(Information)
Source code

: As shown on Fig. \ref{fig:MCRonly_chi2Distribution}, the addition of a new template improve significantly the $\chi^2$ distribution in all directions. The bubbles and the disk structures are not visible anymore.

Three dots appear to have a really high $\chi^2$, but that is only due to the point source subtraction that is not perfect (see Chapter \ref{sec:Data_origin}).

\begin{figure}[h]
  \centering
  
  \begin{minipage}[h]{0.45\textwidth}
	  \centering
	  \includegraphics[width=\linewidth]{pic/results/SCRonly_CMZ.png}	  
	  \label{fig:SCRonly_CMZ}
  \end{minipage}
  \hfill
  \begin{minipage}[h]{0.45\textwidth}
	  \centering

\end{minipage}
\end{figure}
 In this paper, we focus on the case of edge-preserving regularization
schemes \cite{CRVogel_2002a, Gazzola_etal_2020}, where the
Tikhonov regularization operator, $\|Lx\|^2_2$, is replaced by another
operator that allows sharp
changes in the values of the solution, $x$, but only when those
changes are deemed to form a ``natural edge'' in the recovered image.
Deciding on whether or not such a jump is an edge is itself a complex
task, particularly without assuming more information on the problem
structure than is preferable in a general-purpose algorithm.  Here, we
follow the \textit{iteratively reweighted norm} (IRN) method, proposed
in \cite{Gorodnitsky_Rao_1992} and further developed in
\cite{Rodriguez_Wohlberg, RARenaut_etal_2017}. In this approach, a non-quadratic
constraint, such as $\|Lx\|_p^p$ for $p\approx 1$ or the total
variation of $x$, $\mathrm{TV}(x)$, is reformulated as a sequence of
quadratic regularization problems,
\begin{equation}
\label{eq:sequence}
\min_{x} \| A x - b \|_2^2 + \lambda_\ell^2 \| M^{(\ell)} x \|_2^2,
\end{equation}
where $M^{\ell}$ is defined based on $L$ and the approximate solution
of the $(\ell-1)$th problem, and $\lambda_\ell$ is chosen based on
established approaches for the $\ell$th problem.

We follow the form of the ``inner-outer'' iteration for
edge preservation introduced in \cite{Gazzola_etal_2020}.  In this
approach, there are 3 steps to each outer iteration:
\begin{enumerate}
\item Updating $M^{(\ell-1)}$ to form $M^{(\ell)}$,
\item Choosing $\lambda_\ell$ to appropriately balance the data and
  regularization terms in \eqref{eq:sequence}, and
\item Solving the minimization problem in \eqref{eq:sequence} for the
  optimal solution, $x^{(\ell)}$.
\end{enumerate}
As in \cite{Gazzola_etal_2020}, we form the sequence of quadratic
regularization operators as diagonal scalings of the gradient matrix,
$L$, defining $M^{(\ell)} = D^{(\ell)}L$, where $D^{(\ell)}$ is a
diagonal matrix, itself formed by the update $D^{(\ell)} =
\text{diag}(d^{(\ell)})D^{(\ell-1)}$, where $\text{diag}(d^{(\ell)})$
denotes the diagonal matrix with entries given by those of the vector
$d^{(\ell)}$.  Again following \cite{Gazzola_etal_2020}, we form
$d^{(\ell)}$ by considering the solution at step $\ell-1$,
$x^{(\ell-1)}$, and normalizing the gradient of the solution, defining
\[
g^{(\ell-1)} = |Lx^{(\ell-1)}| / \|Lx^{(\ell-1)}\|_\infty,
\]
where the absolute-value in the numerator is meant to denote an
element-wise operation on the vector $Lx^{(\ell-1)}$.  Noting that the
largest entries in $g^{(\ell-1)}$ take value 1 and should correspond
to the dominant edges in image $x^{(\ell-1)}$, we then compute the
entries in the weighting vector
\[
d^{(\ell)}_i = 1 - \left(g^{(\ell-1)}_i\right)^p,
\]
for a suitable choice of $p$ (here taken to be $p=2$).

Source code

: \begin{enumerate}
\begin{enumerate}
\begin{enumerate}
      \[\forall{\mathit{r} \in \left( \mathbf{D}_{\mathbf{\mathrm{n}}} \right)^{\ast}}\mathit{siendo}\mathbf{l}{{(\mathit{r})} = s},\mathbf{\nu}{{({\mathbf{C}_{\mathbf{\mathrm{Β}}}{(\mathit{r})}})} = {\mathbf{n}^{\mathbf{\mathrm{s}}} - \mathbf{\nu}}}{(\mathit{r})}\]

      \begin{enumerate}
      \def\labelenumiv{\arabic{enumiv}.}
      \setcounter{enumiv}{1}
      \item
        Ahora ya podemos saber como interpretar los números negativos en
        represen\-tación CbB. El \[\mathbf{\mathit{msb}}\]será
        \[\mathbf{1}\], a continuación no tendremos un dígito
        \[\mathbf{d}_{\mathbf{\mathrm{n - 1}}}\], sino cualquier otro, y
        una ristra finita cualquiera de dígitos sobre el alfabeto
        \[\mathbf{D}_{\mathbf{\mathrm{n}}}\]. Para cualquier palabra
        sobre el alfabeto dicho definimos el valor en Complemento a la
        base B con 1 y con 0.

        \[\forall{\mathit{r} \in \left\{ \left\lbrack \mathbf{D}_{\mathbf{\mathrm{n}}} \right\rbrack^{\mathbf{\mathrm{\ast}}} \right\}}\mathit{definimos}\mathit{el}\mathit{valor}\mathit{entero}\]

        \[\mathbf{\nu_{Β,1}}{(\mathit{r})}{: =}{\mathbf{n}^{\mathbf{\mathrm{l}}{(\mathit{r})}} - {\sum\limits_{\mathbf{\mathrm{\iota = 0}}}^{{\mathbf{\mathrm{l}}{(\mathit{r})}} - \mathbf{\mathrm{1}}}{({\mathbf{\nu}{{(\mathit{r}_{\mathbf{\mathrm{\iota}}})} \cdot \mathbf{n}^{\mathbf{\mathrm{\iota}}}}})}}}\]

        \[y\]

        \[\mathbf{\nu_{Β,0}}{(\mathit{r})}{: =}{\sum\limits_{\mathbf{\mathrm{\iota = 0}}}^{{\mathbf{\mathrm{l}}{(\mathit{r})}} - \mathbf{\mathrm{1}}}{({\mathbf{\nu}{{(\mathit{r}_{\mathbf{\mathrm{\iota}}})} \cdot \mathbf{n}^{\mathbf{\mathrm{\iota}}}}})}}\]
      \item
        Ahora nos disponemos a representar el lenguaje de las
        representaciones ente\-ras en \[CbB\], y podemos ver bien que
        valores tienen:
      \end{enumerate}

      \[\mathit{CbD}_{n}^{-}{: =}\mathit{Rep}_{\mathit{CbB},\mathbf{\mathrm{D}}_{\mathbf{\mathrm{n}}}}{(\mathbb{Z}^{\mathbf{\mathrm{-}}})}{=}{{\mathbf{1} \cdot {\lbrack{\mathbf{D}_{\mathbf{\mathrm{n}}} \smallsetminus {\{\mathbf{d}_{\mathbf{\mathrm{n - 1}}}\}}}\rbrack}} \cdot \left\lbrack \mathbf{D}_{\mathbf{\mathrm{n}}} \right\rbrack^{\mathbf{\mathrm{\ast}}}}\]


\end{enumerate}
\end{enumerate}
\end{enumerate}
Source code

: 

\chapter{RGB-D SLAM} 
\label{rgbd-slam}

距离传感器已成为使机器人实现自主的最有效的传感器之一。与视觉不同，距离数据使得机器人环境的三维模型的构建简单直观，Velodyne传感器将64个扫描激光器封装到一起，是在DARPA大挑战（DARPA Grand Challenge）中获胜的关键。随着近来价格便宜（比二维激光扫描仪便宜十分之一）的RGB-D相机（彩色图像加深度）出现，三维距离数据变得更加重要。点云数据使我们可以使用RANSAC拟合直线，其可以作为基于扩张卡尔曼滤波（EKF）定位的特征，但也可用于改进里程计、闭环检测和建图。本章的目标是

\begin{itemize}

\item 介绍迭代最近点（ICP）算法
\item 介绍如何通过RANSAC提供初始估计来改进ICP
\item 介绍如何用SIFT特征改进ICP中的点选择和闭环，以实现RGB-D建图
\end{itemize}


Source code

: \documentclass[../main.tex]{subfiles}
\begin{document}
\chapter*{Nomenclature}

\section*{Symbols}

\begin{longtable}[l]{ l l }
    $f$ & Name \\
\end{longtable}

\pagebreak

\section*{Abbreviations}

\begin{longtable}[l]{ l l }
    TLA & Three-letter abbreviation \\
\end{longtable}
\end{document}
(End Information)
**Task brief:** Transcribe each line of the data above, unaltered, from the one where "b \|_2^2 + \lambda_\ell^2" appears to the one where "regularization terms in" appears, inclusive of both.

**Written reply:**
\min_{x} \| A x - b \|_2^2 + \lambda_\ell^2 \| M^{(\ell)} x \|_2^2,
\end{equation}
where $M^{\ell}$ is defined based on $L$ and the approximate solution
of the $(\ell-1)$th problem, and $\lambda_\ell$ is chosen based on
established approaches for the $\ell$th problem.

We follow the form of the ``inner-outer'' iteration for
edge preservation introduced in \cite{Gazzola_etal_2020}.  In this
approach, there are 3 steps to each outer iteration:
\begin{enumerate}
\item Updating $M^{(\ell-1)}$ to form $M^{(\ell)}$,
\item Choosing $\lambda_\ell$ to appropriately balance the data and
  regularization terms in \eqref{eq:sequence}, and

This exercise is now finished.